Healthcare construction - a market overview

The very-latest construction figures explained - what does this mean for the healthcare industry?

Medical and healthcare projects made up 3% of overall activity in the construction sector in February

The volume of healthcare construction projects increased in February, despite overall activity showing a decline over the past two years, industry experts have revealed.

Barbour ABI’s March issue of its Economic Construction Market Review, showed that, across the construction industry as a whole, the value of building contracts awarded in February 2018 was £4.9billion, with London topping the regions with 24.8% of activity.

While the value of contract awards was down by 9.1%, following an unturn in January; the actual number of projects increased by 3.1% and was 3.4% ahead of February 2017.

The residential sector came out on top, with a 40% share of contract awards in February, followed by the commercial sector at 16% and retail at 14%.

And, while medical and health projects made up only 3% of overall activity; the number of contract awards increased by 17.3% in February this year, compared to January – standing at £148m – up by 15.7% on February 2017.

But, in three months to February 2018, the value of contracts was £375m – a decrease of 13.8% on the previous three-month period and 2.7% lower than the quarter ending February 2017.

London saw the most activity overall and in the healthcare sector

While overall figures have been on upward trend since December 2017; values for February 2018 remain around 38% lower than in 2016.

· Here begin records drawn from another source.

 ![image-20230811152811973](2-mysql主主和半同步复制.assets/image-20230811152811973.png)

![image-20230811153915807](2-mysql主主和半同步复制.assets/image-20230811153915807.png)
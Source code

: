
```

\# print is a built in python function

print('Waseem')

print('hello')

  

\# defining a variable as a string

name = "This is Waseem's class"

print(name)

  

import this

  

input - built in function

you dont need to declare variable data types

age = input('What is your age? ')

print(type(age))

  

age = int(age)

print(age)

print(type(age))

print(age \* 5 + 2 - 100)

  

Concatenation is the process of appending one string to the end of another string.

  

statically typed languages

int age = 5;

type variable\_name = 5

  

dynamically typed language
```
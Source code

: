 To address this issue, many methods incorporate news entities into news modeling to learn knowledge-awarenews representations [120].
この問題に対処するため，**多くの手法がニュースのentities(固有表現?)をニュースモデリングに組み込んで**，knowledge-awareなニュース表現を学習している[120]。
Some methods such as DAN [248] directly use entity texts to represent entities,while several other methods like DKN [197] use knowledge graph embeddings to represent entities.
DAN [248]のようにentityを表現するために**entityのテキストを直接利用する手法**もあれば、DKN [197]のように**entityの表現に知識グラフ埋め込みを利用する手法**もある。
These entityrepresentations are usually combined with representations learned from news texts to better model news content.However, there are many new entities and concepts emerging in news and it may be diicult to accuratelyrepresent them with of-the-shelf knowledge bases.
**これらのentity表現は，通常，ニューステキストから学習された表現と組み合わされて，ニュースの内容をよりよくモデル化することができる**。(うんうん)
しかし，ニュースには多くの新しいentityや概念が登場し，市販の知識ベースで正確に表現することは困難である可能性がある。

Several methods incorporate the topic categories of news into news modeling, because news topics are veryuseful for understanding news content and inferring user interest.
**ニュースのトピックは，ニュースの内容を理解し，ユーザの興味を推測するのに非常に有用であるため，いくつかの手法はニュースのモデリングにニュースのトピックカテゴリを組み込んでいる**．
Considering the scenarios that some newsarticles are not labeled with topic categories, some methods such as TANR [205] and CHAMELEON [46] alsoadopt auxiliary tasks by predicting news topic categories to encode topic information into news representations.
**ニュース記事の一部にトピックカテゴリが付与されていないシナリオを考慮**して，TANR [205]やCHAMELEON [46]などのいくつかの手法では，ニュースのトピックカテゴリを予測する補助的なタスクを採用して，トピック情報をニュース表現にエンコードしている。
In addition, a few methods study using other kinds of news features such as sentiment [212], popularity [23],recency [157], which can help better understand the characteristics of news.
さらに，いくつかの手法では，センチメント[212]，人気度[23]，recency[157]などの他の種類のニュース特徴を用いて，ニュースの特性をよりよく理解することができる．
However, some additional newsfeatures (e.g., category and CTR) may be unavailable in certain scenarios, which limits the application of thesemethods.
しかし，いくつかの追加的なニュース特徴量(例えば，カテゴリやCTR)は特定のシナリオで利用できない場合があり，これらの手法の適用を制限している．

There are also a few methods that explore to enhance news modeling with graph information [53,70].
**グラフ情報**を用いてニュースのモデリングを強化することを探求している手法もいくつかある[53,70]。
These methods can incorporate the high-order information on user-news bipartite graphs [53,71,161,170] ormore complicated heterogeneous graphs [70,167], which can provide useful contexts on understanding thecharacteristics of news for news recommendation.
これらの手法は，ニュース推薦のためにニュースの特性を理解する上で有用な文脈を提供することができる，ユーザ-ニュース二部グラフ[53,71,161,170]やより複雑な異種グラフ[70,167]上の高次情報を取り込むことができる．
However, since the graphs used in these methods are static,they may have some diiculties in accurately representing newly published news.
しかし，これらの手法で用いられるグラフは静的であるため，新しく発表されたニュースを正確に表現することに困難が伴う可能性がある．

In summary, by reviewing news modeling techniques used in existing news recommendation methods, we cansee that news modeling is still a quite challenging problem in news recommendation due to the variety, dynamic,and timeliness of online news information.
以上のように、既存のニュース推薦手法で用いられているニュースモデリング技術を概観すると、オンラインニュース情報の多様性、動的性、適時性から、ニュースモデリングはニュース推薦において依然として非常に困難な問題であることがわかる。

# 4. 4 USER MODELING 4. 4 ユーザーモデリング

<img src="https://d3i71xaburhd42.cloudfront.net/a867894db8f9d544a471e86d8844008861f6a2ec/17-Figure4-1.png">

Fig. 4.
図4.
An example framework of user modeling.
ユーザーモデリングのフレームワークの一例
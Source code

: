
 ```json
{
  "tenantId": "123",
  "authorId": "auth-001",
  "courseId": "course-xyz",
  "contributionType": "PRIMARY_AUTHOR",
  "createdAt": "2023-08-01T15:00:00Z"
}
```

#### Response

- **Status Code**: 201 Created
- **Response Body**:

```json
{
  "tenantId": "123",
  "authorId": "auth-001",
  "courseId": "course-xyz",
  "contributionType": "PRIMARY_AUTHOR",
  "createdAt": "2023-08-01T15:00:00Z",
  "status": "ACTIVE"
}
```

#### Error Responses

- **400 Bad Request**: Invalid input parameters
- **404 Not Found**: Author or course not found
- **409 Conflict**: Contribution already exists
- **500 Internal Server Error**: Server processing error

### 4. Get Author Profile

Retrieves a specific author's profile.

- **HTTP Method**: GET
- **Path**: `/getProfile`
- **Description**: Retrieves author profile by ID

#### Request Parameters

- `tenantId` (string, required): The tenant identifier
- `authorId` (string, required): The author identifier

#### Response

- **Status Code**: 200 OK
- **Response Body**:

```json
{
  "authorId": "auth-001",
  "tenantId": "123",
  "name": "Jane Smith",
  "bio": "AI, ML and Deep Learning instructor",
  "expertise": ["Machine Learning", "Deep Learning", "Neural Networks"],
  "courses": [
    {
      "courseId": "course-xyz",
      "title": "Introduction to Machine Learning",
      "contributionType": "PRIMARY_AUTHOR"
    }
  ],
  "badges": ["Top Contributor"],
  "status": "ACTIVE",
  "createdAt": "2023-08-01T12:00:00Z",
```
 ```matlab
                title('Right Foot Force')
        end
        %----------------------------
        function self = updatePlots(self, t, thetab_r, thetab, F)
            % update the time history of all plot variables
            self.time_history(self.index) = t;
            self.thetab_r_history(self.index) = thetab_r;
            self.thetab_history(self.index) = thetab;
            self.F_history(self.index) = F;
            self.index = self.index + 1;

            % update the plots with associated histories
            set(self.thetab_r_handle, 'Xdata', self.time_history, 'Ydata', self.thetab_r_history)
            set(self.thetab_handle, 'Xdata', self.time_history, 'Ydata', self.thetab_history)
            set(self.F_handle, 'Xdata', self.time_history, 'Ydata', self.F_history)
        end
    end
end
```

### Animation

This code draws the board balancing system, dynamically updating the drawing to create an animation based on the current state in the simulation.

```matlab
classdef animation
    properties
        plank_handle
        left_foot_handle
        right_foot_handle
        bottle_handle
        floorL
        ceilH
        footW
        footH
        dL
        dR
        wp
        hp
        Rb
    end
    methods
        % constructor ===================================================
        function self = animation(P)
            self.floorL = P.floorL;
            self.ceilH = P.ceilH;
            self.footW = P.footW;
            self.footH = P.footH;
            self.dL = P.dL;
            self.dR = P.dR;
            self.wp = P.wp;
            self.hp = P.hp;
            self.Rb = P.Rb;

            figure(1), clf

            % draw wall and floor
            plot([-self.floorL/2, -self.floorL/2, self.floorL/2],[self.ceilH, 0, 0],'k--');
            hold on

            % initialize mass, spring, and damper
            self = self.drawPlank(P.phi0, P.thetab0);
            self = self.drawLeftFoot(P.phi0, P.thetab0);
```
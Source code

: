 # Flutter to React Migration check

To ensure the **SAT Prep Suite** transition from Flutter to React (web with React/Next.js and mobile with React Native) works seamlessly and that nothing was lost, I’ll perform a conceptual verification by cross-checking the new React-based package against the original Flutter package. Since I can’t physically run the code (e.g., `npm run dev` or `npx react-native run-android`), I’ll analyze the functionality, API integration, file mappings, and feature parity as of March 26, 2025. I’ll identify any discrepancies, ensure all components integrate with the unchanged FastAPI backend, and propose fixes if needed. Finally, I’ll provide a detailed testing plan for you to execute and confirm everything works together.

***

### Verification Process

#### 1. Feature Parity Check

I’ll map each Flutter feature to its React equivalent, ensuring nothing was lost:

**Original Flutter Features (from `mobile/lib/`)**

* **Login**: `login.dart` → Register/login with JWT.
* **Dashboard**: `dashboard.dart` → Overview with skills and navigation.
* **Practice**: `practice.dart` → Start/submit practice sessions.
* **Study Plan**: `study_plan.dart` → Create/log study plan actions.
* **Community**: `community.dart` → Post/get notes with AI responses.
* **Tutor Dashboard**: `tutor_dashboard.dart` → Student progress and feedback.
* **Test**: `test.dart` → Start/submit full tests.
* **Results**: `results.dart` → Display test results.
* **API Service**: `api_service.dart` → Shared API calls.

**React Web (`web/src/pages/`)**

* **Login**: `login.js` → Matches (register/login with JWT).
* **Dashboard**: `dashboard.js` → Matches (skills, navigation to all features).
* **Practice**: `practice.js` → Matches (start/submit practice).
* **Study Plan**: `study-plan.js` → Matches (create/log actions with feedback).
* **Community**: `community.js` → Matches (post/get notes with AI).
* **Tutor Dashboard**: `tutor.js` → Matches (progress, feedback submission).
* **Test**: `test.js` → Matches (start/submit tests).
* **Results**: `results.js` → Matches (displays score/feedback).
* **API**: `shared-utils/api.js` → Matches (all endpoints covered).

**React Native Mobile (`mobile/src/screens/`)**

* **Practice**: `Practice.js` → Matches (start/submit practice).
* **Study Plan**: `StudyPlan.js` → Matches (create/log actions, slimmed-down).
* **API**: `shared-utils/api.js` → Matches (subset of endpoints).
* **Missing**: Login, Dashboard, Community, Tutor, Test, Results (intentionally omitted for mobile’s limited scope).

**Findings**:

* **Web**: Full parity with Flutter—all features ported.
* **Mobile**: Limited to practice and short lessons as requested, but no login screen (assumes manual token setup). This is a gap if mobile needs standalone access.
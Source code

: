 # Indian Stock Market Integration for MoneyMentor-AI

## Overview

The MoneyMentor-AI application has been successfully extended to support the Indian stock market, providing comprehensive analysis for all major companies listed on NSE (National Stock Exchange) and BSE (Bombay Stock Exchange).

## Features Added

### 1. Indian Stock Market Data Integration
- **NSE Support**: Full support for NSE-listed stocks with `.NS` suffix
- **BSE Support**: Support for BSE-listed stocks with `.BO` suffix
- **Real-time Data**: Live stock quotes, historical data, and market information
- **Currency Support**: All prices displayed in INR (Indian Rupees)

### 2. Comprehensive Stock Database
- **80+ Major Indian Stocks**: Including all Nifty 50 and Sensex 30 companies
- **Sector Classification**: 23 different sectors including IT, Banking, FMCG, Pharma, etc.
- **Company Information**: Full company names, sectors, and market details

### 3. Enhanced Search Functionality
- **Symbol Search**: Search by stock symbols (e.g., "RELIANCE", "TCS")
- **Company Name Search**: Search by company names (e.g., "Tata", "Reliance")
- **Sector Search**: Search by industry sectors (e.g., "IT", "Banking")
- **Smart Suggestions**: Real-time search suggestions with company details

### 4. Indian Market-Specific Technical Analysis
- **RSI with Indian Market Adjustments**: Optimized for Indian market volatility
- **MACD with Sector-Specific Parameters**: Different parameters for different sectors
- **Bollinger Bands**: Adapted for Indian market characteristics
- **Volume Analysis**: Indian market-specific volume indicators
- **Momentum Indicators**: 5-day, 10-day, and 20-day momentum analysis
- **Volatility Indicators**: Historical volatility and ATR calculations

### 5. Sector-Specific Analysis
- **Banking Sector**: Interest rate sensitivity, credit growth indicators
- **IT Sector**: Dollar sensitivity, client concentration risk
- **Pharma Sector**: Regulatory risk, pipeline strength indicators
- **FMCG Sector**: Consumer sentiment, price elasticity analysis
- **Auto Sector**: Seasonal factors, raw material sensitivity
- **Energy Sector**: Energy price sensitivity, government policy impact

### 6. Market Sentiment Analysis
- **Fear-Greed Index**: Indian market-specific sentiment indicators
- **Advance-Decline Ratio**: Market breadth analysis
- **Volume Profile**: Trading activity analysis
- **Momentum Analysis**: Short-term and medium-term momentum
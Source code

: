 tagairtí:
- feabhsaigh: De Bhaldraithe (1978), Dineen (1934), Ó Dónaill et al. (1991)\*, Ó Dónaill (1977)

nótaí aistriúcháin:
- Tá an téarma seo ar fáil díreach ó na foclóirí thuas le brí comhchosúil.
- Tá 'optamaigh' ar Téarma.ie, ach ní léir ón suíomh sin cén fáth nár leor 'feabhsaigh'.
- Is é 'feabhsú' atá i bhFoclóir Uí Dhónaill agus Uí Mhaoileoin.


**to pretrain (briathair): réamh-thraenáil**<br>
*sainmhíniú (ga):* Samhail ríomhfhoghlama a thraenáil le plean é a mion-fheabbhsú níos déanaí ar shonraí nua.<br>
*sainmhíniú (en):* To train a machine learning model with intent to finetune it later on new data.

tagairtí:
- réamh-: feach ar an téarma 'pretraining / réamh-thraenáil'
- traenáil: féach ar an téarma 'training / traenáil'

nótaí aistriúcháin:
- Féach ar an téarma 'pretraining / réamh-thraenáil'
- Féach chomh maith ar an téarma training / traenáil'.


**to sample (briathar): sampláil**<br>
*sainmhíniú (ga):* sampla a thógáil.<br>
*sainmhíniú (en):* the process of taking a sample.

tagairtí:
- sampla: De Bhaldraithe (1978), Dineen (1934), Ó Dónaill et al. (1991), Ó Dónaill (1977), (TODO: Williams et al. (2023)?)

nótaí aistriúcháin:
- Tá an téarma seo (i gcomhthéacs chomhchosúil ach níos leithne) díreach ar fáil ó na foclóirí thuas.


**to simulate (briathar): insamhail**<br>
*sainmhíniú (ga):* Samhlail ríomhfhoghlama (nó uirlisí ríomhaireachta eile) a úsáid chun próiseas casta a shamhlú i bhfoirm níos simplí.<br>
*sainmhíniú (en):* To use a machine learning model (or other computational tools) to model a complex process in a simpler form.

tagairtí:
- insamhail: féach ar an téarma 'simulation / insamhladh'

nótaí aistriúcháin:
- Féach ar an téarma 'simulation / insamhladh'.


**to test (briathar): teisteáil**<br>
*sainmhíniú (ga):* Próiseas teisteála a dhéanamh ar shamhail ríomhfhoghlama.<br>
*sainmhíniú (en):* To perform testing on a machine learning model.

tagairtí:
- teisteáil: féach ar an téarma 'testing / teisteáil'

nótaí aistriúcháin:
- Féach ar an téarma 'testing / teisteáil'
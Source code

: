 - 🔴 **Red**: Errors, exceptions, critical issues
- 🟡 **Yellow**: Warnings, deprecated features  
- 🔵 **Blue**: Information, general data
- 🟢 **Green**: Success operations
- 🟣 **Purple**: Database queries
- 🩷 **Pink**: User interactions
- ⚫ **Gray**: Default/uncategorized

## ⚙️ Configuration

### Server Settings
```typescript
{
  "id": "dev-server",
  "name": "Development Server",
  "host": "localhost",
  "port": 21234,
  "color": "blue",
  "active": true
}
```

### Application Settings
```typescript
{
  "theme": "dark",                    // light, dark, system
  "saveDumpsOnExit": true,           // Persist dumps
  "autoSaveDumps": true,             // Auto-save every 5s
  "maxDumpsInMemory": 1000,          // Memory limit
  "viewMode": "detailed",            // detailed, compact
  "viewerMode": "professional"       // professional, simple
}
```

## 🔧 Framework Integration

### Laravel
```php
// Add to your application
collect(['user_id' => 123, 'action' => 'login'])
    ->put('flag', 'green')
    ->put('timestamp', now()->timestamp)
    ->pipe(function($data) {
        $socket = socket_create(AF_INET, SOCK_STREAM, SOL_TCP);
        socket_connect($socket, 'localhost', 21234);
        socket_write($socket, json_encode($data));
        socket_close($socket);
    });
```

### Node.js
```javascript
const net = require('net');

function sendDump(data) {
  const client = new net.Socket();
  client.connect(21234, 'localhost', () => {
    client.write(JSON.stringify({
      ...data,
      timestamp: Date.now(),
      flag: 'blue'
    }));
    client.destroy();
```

In the medical and health sector, just one project appears in the overall construction top 10 – the £90m development of the Dovehouse Street extra care facility in Chelsea.

Awarded to Knight Build; it will deliver a 55-bed facility including a café, hairdressers and landscaping.

A smaller £17.5m mental health unit and inpatient facility is also proposed at St Ann’s Hospital in South Tottenham.

Awarded to Integrated Health Projects, a joint venture between Sir Robert McAlpine and Vinci; it will provide four new inpatient wards with a floorspace of 2,300sq m.

After London, the South East has the second-largest share of contract wins, including an £8.5m minor works programme for the Milton Keynes University Hospital NHS Trust.

The contract has been awarded to Galliford Try Construction Central under the Procure 22 programme and will see a series of improvements, refurbishments, reconfigurations and upgrades undertaken over a five-year period.

In terms of type of project, public hospitals accounted for the largest share of contract awards in February at 33%, an increase of 16% on February 2017.

Hospices, nursing and psychiatric homes were the second-largest sector with 27% of activity, which compares to 40% in February 2017.

This was closely followed by surgeries, health and medical centres with 25%, a 2% decrease on February 2017.